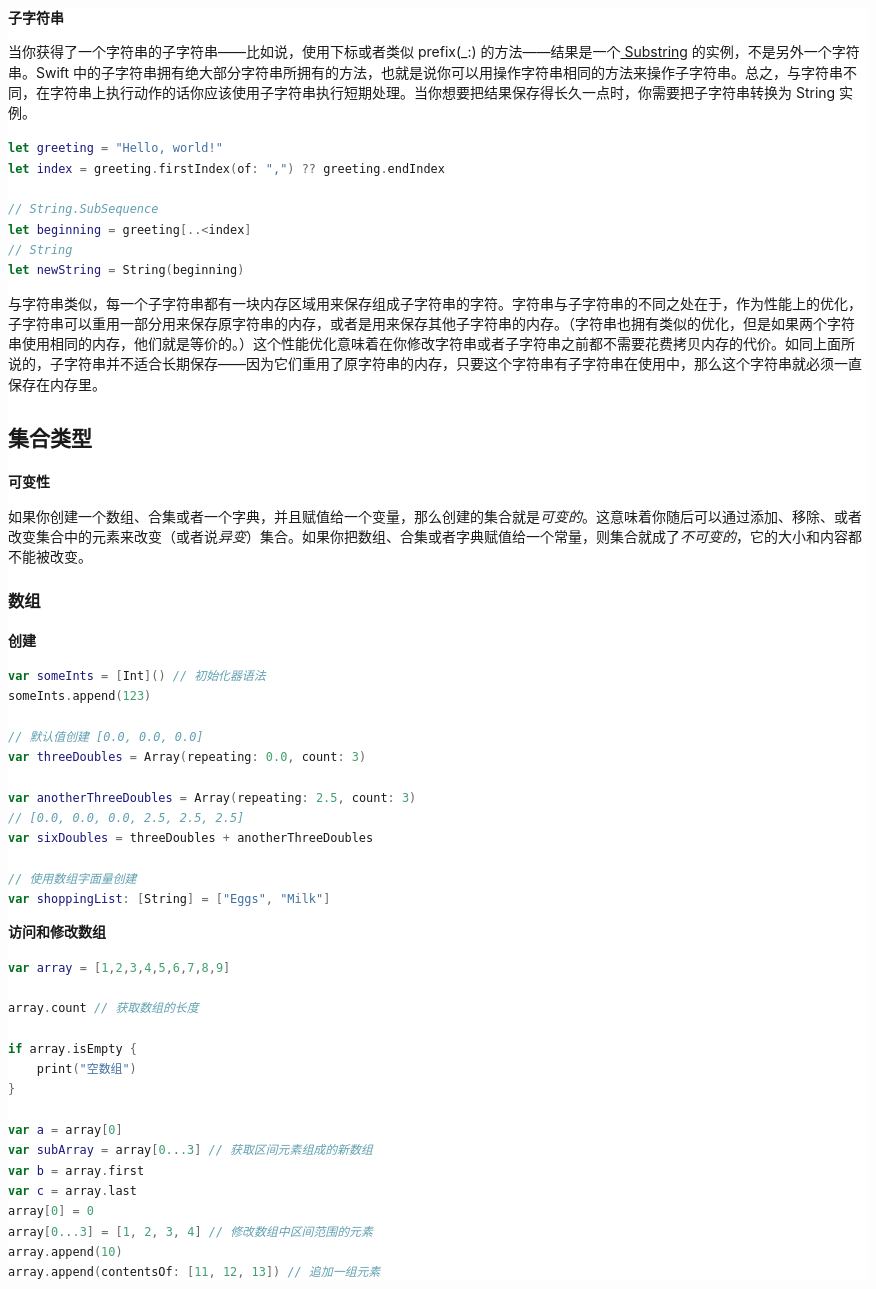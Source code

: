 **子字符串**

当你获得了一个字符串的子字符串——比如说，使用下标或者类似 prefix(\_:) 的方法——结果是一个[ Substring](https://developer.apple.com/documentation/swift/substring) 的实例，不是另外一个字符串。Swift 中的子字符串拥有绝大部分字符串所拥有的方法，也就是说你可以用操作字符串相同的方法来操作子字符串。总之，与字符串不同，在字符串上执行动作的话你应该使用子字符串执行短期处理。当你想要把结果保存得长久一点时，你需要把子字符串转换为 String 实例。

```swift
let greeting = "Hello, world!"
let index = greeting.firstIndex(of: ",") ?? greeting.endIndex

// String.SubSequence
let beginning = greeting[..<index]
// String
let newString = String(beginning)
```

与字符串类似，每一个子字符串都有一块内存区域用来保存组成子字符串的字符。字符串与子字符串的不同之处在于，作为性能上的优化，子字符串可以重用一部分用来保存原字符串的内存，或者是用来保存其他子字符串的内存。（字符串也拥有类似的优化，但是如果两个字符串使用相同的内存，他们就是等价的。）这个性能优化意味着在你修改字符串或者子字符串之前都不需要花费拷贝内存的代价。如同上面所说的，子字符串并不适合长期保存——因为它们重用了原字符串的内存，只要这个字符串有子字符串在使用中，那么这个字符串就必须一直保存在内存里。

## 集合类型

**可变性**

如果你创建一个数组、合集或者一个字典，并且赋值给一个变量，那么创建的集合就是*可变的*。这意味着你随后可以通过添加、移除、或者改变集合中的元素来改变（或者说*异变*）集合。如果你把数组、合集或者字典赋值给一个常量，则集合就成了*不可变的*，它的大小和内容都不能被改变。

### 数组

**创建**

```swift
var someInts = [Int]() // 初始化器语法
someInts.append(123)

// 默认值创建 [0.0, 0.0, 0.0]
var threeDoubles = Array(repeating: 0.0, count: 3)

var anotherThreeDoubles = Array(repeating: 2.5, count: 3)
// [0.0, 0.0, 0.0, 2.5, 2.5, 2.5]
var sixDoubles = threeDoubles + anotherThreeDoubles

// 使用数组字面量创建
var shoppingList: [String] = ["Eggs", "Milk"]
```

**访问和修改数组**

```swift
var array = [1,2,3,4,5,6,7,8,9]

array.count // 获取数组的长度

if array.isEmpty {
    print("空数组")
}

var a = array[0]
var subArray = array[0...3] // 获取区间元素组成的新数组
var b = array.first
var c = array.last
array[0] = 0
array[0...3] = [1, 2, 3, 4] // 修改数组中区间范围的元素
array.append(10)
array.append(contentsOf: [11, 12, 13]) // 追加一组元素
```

--------

### Your instructions
What the response needs is every entry, repeated exactly, and none of the pictures.

### Exercise response
Source code

: **子字符串**

当你获得了一个字符串的子字符串——比如说，使用下标或者类似 prefix(\_:) 的方法——结果是一个[ Substring](https://developer.apple.com/documentation/swift/substring) 的实例，不是另外一个字符串。Swift 中的子字符串拥有绝大部分字符串所拥有的方法，也就是说你可以用操作字符串相同的方法来操作子字符串。总之，与字符串不同，在字符串上执行动作的话你应该使用子字符串执行短期处理。当你想要把结果保存得长久一点时，你需要把子字符串转换为 String 实例。

```swift
let greeting = "Hello, world!"
let index = greeting.firstIndex(of: ",") ?? greeting.endIndex

// String.SubSequence
let beginning = greeting[..<index]
// String
let newString = String(beginning)
```

与字符串类似，每一个子字符串都有一块内存区域用来保存组成子字符串的字符。字符串与子字符串的不同之处在于，作为性能上的优化，子字符串可以重用一部分用来保存原字符串的内存，或者是用来保存其他子字符串的内存。（字符串也拥有类似的优化，但是如果两个字符串使用相同的内存，他们就是等价的。）这个性能优化意味着在你修改字符串或者子字符串之前都不需要花费拷贝内存的代价。如同上面所说的，子字符串并不适合长期保存——因为它们重用了原字符串的内存，只要这个字符串有子字符串在使用中，那么这个字符串就必须一直保存在内存里。

## 集合类型

**可变性**

如果你创建一个数组、合集或者一个字典，并且赋值给一个变量，那么创建的集合就是*可变的*。这意味着你随后可以通过添加、移除、或者改变集合中的元素来改变（或者说*异变*）集合。如果你把数组、合集或者字典赋值给一个常量，则集合就成了*不可变的*，它的大小和内容都不能被改变。

### 数组

**创建**

```swift
var someInts = [Int]() // 初始化器语法
someInts.append(123)

// 默认值创建 [0.0, 0.0, 0.0]
var threeDoubles = Array(repeating: 0.0, count: 3)

var anotherThreeDoubles = Array(repeating: 2.5, count: 3)
// [0.0, 0.0, 0.0, 2.5, 2.5, 2.5]
var sixDoubles = threeDoubles + anotherThreeDoubles

// 使用数组字面量创建
var shoppingList: [String] = ["Eggs", "Milk"]
```

**访问和修改数组**

```swift
var array = [1,2,3,4,5,6,7,8,9]

array.count // 获取数组的长度

if array.isEmpty {
    print("空数组")
}

var a = array[0]
var subArray = array[0...3] // 获取区间元素组成的新数组
var b = array.first
var c = array.last
array[0] = 0
array[0...3] = [1, 2, 3, 4] // 修改数组中区间范围的元素
array.append(10)
array.append(contentsOf: [11, 12, 13]) // 追加一组元素
```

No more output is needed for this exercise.